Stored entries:
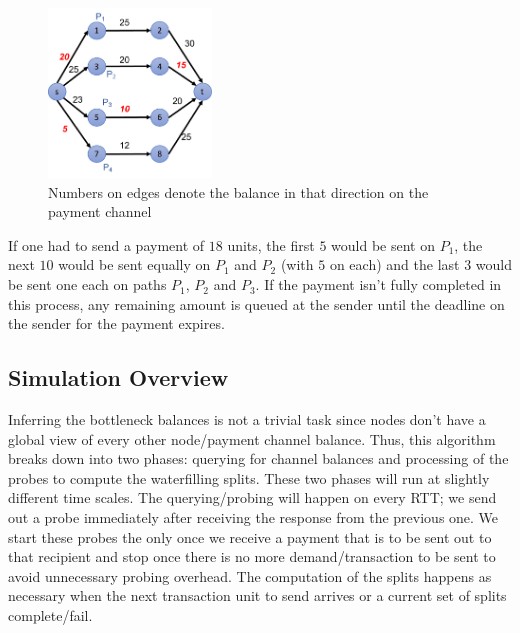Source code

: \documentclass[a4paper]{article}
\newcommand{\TU}{transaction unit\xspace}
\begin{document}
\begin{figure}
\includegraphics[height=4.5cm]{sample_graph.pdf}
\caption{Numbers on edges denote the balance in that direction on the payment channel}
\label{fig:sample_graph}
\end{figure}

If one had to send a payment of $18$ units, the first $5$ would be sent on $P_1$, the next $10$ would be sent equally on $P_1$ and $P_2$ (with $5$ on each) and the
last $3$ would be sent one each on paths $P_1$, $P_2$ and $P_3$. If the payment isn't fully completed in this process, any remaining amount is queued at the sender
until the deadline on the sender for the payment expires.

\subsection{Simulation Overview}
Inferring the bottleneck balances is not a trivial task since nodes don't have a global view of every other node/payment channel balance. Thus, this algorithm
breaks down into two phases: querying for channel balances and processing of the probes to compute the waterfilling splits. These two phases will run at slightly different time scales. The querying/probing will happen on every RTT; we send out a probe immediately after receiving the response from the previous one. 
We start these probes the only once we receive a payment that is to be sent out to that recipient and stop once there is no more demand/transaction to be sent
to avoid unnecessary probing overhead. The computation of the splits happens as necessary when the next \TU to send arrives or a current set of splits complete/fail.
\end{document}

Task requirements
Leave out every line above except those from the line with "on edges denote" up to and including the line with "Inferring the bottleneck", and copy those exactly.

Answer section
\caption{Numbers on edges denote the balance in that direction on the payment channel}
\label{fig:sample_graph}
\end{figure}

If one had to send a payment of $18$ units, the first $5$ would be sent on $P_1$, the next $10$ would be sent equally on $P_1$ and $P_2$ (with $5$ on each) and the
last $3$ would be sent one each on paths $P_1$, $P_2$ and $P_3$. If the payment isn't fully completed in this process, any remaining amount is queued at the sender
until the deadline on the sender for the payment expires.

\subsection{Simulation Overview}
Inferring the bottleneck balances is not a trivial task since nodes don't have a global view of every other node/payment channel balance. Thus, this algorithm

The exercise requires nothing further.